The Spirit of God Is Upon Me
Rev. Thomas Cary Kinder
The Congregational Church of the United Church of Christ,
January 17, 2016 Second Sunday after Epiphany,
Martin Luther King Jr. Sunday
Isaiah 49; I Corinthians 12; Luke 4:14-21
Last Sunday we celebrated the baptism of Christ when God called Jesus beloved and sent the Holy Spirit down in the form of a dove. The Spirit drove Jesus into the wilderness for forty days where he was tempted, tried and transformed into the purest expression of God’s love that anyone had ever seen.
Today’s passage took place just after Jesus emerged from the wilderness “filled with the power of the Spirit.” He went back to his home synagogue and chose to read Isaiah where it says, “The Spirit of God is upon me, because he has anointed me to bring good news to the poor.” The story goes on after today’s passage to say that all his neighbors were amazed by his gracious words.
The Holy Spirit had sent Jesus into a difficult place in the wilderness, but that was nothing compared to what it did next.
It moved him to tell the people that they were not necessarily the chosen ones for salvation just because they came to worship. God had other criteria like caring for the poor and oppressed, and they were in danger of being disqualified. His neighbors were so offended by this that they dragged Jesus out to throw him off a cliff.
Look at what the Holy Spirit did. It came upon Jesus among the people gathered around John at the River Jordan and it drove him apart into the deadly wilderness for forty days, a place you would have to be crazy to enter with no food or water. It then led him back, full of power and gifts to serve those people. Look how the Holy Spirit took Jesus from his socially acceptable place as a carpenter and put him forward as a spiritual teacher, and led him to do dangerous and unconventional things, and kept giving him power and gifts to share.

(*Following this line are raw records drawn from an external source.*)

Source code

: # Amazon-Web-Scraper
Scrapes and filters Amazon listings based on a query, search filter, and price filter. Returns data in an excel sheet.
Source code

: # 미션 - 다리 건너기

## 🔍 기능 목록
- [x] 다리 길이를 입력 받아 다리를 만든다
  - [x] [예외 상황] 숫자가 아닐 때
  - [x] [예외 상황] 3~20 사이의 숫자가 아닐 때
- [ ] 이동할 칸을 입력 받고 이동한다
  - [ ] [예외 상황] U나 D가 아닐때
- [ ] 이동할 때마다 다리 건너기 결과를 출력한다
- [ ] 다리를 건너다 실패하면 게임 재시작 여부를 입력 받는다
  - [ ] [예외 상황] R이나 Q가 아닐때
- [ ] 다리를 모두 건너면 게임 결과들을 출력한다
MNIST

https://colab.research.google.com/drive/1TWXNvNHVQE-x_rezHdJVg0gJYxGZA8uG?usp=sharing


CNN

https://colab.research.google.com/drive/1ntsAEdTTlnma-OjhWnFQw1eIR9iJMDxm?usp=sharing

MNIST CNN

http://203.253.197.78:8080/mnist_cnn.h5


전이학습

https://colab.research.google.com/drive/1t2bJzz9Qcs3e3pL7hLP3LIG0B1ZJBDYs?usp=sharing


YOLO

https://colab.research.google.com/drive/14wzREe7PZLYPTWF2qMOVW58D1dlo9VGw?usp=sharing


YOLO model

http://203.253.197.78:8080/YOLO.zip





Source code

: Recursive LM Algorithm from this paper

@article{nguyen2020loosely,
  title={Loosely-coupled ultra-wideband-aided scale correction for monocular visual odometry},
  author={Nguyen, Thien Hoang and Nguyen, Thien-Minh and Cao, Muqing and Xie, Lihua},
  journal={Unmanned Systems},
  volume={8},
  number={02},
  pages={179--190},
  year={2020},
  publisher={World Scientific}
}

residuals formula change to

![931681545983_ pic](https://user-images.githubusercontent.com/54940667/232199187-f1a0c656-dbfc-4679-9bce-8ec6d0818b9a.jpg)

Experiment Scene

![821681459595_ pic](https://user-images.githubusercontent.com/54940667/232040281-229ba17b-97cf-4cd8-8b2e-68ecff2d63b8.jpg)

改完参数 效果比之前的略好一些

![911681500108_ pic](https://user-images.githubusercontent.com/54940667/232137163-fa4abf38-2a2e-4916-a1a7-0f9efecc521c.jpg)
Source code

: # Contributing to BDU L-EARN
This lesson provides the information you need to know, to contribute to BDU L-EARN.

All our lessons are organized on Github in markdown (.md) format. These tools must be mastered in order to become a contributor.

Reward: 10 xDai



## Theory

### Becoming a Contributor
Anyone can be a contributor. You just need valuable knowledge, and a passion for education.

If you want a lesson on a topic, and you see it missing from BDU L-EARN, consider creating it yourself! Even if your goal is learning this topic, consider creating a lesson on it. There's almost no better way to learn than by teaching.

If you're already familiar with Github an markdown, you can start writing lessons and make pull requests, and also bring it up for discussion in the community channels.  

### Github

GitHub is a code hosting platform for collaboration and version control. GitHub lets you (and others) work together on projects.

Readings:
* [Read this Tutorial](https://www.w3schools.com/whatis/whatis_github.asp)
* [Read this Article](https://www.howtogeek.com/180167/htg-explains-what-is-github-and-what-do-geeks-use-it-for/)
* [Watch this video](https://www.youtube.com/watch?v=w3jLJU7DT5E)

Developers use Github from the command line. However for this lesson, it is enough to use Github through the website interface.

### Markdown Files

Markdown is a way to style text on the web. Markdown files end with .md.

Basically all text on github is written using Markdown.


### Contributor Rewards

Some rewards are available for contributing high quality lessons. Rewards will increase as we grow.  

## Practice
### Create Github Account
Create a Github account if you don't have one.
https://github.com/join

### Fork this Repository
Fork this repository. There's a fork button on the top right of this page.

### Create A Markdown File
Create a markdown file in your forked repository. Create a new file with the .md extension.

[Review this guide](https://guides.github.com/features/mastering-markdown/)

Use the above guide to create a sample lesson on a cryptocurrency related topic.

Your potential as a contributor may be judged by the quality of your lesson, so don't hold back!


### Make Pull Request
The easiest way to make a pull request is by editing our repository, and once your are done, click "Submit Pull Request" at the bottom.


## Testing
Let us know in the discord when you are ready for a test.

Jesus promised us in the Gospel of John that the same Holy Spirit would guide and empower us. He said that we would do the same things he did and even greater, meaning just as dangerous and unconventional, and just as full of power and gifts. And yet as one English bishop is reported to have lamented, “Everywhere Jesus went there was revolution; everywhere I go they serve tea.”
Martin Luther King Jr. said, “This hour of history needs a dedicated circle of transformed nonconformists… We as Christians have a mandate to be nonconformists.” He went on to explain what he thought it meant when Jesus said he came “not to bring peace but a sword.” “Jesus was saying in substance: whenever I come, a conflict is precipitated between the old and the new. Whenever I come, tension sets in between justice and injustice.”
Every one of us has the Holy Spirit within us. We are born with it. We are baptized into it. We have the light of God within, we have the Spirit God breathed into our dust in the Garden of Eden. We have received the same gift that lifted Jesus out of an obscure carpenter’s shop and made him the light of the world. Christ calls us to take even greater risks and do even greater things than he did with the gifts we have been given. God calls us to shine our light to the nations. But what exactly are we to do?
Rabbi Zusya was a Hasidic master who lived in the 1700’s. Shortly before his death, he said to his disciples, “In the coming world, they will not ask me: ‘Why were you not Moses?’ They will ask me: ‘Why were you not Zusya?’”
It is easy to apply that story to our own situation. When this life is over they will not ask us why we were not Martin Luther King Jr., but why we were not ourselves, why we did not use as fully as we could the gifts we were given, why we did not shine as brilliantly as we could through this lighted window?
Those are fair questions, but my view of the world to come is a little different. I heard a story once about someone at a dinner party who was asked by the husband of the hosting couple, “Why is your church always fighting?” Before the person could answer, the wife of the hosting couple said, “John, they are working on it!”
If there is one thing God must understand by now, it is human nature. God knows how hard it is to overcome the obstacles that hold us back from living the fullest, boldest, most courageous lives of loving service that we can. We get wounded in fights or we wound ourselves with self-destructive behavior or we bear wounds from our childhood that leave us disabled or insecure or ashamed. We make choices along the journey of our lives that lead us into trouble, and then it takes all our effort to get out of trouble, so we live a stunted life. We suffer hardships that hold us back like poverty or sickness. We are afraid to take the risks being nonconformists requires. If anyone in the other world asks us why we were not more or better than we were, I believe Jesus will speak up and say, “Hey, they were working on it.” And he will add, “Maybe they were not perfect, but look at all that they did!”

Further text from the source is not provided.